Magistrat honoraire et président de l'Institut de la parole
Parfois, je me sens coupable quand j’invoque trop facilement le peuple qui serait intelligence collective, bon sens et simplicité, contre les élites qui offenseraient ma rusticité, ma timidité, mon absence de snobisme et ma certitude d’appartenir, dans mes fibres profondes, au premier plutôt qu’aux secondes.
Mon malaise provient du fait que je perçois ce qu’il peut y avoir de mécanique et même de discutable dans cette opposition qui distingue de manière trop tranchée la masse des citoyens, modeste et forcément lucide puisque son nombre ferait sens et vote, d’une minorité arrogante, élitiste et déconnectée.
Probablement ma mauvaise conscience vient-elle aussi, quoi que j’en aie, de l’impression troublante que je relève peut-être des deux registres mais qu’il est infiniment confortable pour mon raisonnement et mes analyses de me servir du peuple comme argument contre les élites tel un repoussoir.
Cette intuition qui me tenaille en certaines circonstances quand je me suis abandonné trop volontiers à cette démagogie à rebours s’est trouvée magnifiquement explicitée par un somptueux réactionnaire au style éblouissant, Joseph de Maistre, sortant peu à peu du gouffre et de l’oubli où « l’historiquement correct » – sa définition de l’Histoire, « conspiration permanente contre la vérité », est à retenir – l’avait plongé. Ce théoricien de la contre-révolution a écrit, dans Étude sur la souveraineté : « De tous les monarques, le plus dur, le plus despotique, le plus intolérable, c’est le monarque “peuple” » (Le Point).

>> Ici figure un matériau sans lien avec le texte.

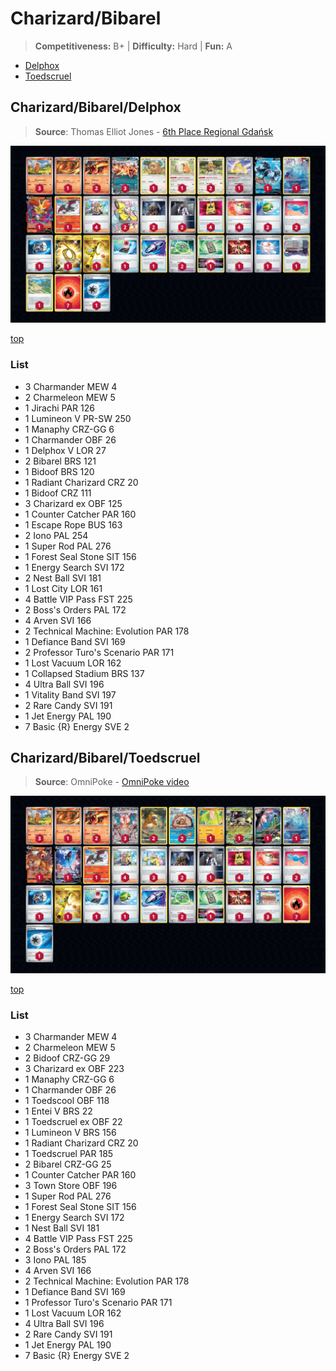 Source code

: # Charizard/Bibarel

> **Competitiveness:** B+ | **Difficulty:** Hard | **Fun:** A

* [Delphox](#Charizard/Bibarel/Delphox)
* [Toedscruel](#Charizard/Bibarel/Toedscruel)

## Charizard/Bibarel/Delphox

> **Source**: Thomas Elliot Jones - [6th Place Regional Gdańsk](https://limitlesstcg.com/decks/list/9214)

![decklist](../../!Images/Standard/8BST-PAR/Charizard-Bibarel-Delphox.png)

[top](#Charizard/Bibarel)

### List
* 3 Charmander MEW 4
* 2 Charmeleon MEW 5
* 1 Jirachi PAR 126
* 1 Lumineon V PR-SW 250
* 1 Manaphy CRZ-GG 6
* 1 Charmander OBF 26
* 1 Delphox V LOR 27
* 2 Bibarel BRS 121
* 1 Bidoof BRS 120
* 1 Radiant Charizard CRZ 20
* 1 Bidoof CRZ 111
* 3 Charizard ex OBF 125
* 1 Counter Catcher PAR 160
* 1 Escape Rope BUS 163
* 2 Iono PAL 254
* 1 Super Rod PAL 276
* 1 Forest Seal Stone SIT 156
* 1 Energy Search SVI 172
* 2 Nest Ball SVI 181
* 1 Lost City LOR 161
* 4 Battle VIP Pass FST 225
* 2 Boss's Orders PAL 172
* 4 Arven SVI 166
* 2 Technical Machine: Evolution PAR 178
* 1 Defiance Band SVI 169
* 2 Professor Turo's Scenario PAR 171
* 1 Lost Vacuum LOR 162
* 1 Collapsed Stadium BRS 137
* 4 Ultra Ball SVI 196
* 1 Vitality Band SVI 197
* 2 Rare Candy SVI 191
* 1 Jet Energy PAL 190
* 7 Basic {R} Energy SVE 2

## Charizard/Bibarel/Toedscruel

> **Source**: OmniPoke - [OmniPoke video](https://www.youtube.com/watch?v=kybpX1-AuMY)

![decklist](../../!Images/Standard/8BST-PAR/Charizard-Bibarel-Toedscruel.png)

[top](#Charizard/Bibarel)

### List
* 3 Charmander MEW 4
* 2 Charmeleon MEW 5
* 2 Bidoof CRZ-GG 29
* 3 Charizard ex OBF 223
* 1 Manaphy CRZ-GG 6
* 1 Charmander OBF 26
* 1 Toedscool OBF 118
* 1 Entei V BRS 22
* 1 Toedscruel ex OBF 22
* 1 Lumineon V BRS 156
* 1 Radiant Charizard CRZ 20
* 1 Toedscruel PAR 185
* 2 Bibarel CRZ-GG 25
* 1 Counter Catcher PAR 160
* 3 Town Store OBF 196
* 1 Super Rod PAL 276
* 1 Forest Seal Stone SIT 156
* 1 Energy Search SVI 172
* 1 Nest Ball SVI 181
* 4 Battle VIP Pass FST 225
* 2 Boss's Orders PAL 172
* 3 Iono PAL 185
* 4 Arven SVI 166
* 2 Technical Machine: Evolution PAR 178
* 1 Defiance Band SVI 169
* 1 Professor Turo's Scenario PAR 171
* 1 Lost Vacuum LOR 162
* 4 Ultra Ball SVI 196
* 2 Rare Candy SVI 191
* 1 Jet Energy PAL 190
* 7 Basic {R} Energy SVE 2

Pour qui a péché par excès inverse, comment ne pas apprécier cette rudesse, voire cette brutalité de la pensée qui, loin de diviniser le peuple, le définit comme une autre forme de royauté encore plus implacable ?

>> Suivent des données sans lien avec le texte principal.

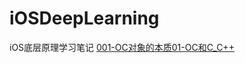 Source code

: # iOSDeepLearning
iOS底层原理学习笔记
 [001-OC对象的本质01-OC和C_C++](https://github.com/MisterBooo/iOSDeepLearning/blob/master/Markdown/001-OC%E5%AF%B9%E8%B1%A1%E7%9A%84%E6%9C%AC%E8%B4%A801-OC%E5%92%8CC_C%2B%2B.md)
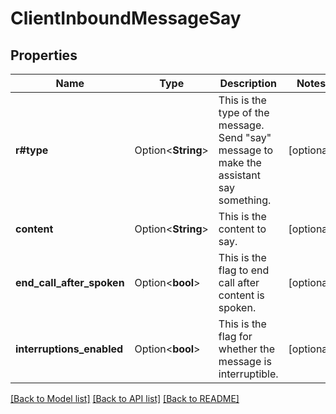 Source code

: # ClientInboundMessageSay

## Properties

Name | Type | Description | Notes
------------ | ------------- | ------------- | -------------
**r#type** | Option<**String**> | This is the type of the message. Send \"say\" message to make the assistant say something. | [optional]
**content** | Option<**String**> | This is the content to say. | [optional]
**end_call_after_spoken** | Option<**bool**> | This is the flag to end call after content is spoken. | [optional]
**interruptions_enabled** | Option<**bool**> | This is the flag for whether the message is interruptible. | [optional]

[[Back to Model list]](../README.md#documentation-for-models) [[Back to API list]](../README.md#documentation-for-api-endpoints) [[Back to README]](../README.md)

La réflexion conduit d’ailleurs, si on veut bien songer à certaines fureurs collectives politiques, historiques, judiciaires, à admettre que le peuple, avec sa masse, sa violence et en proie à des délires conjoncturels, ait pu se comporter telle une puissance malfaisante qui dicterait sa loi et dont la dictature serait à nulle autre pareille.
Je ne crois d’ailleurs pas que cette fulgurance impitoyable de Joseph de Maistre puisse être discutée car elle énonce une évidence qui, pour lui, est constante alors que pour les adversaires de la royauté, elle représente une outrance, un paroxysme, une déviation de la démocratie. Pour Joseph de Maistre, le peuple est un mal. Pour tous ceux qui ne partagent pas son aspiration à la contre-révolution, il est une chance qui peut s’enfler, grossir, éclater, exploser.

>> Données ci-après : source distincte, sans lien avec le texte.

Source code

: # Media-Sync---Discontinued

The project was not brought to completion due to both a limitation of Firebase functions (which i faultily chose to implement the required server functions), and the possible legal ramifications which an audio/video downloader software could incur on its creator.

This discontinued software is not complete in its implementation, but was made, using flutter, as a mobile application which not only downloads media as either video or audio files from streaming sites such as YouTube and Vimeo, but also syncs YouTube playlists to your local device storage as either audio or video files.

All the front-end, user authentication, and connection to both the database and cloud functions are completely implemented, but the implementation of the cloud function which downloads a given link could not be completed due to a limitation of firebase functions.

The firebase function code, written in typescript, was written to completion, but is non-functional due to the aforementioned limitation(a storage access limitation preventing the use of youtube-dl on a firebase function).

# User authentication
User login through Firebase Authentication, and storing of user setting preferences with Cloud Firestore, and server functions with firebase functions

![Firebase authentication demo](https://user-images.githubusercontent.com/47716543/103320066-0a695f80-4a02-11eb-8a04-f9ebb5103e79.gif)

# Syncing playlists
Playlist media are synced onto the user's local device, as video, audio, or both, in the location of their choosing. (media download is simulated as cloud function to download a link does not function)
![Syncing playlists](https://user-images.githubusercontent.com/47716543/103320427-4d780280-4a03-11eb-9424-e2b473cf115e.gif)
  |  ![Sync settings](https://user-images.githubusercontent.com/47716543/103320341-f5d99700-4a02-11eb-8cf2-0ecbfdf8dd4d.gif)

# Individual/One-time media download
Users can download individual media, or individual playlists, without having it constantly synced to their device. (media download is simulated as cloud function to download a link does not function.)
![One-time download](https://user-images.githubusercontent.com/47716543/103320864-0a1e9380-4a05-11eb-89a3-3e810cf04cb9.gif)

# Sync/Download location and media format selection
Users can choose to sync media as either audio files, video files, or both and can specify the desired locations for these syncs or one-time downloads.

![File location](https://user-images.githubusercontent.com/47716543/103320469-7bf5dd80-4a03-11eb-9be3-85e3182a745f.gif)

Je continue, tous comptes faits, à ne pas répudier mon obsession du peuple contre les élites, ou au moins à côté d’elles pour qu’elles ne tombent pas dans l’irréel, mais sans doute avec plus de mesure et moins de naïveté qu’avant. Le peuple roi, le peuple modèle, le peuple victime, le peuple manipulé, le peuple dictateur sont autant de figures possibles de la multitude pour le pire et pour le meilleur.
La question centrale est celle-ci : comment donner tout le pouvoir au peuple sans qu’il devienne le monstre que décrit Joseph de Maistre ? Le populisme n’est-il pas l’art de faire croire au peuple qu’il veut aller là où le pouvoir a décidé de l’entraîner ?
Le peuple de la République contre le peuple de Joseph de Maistre…
J’espère que je ne ferai plus référence au premier et à sa force en oubliant le second et ses possibles risques.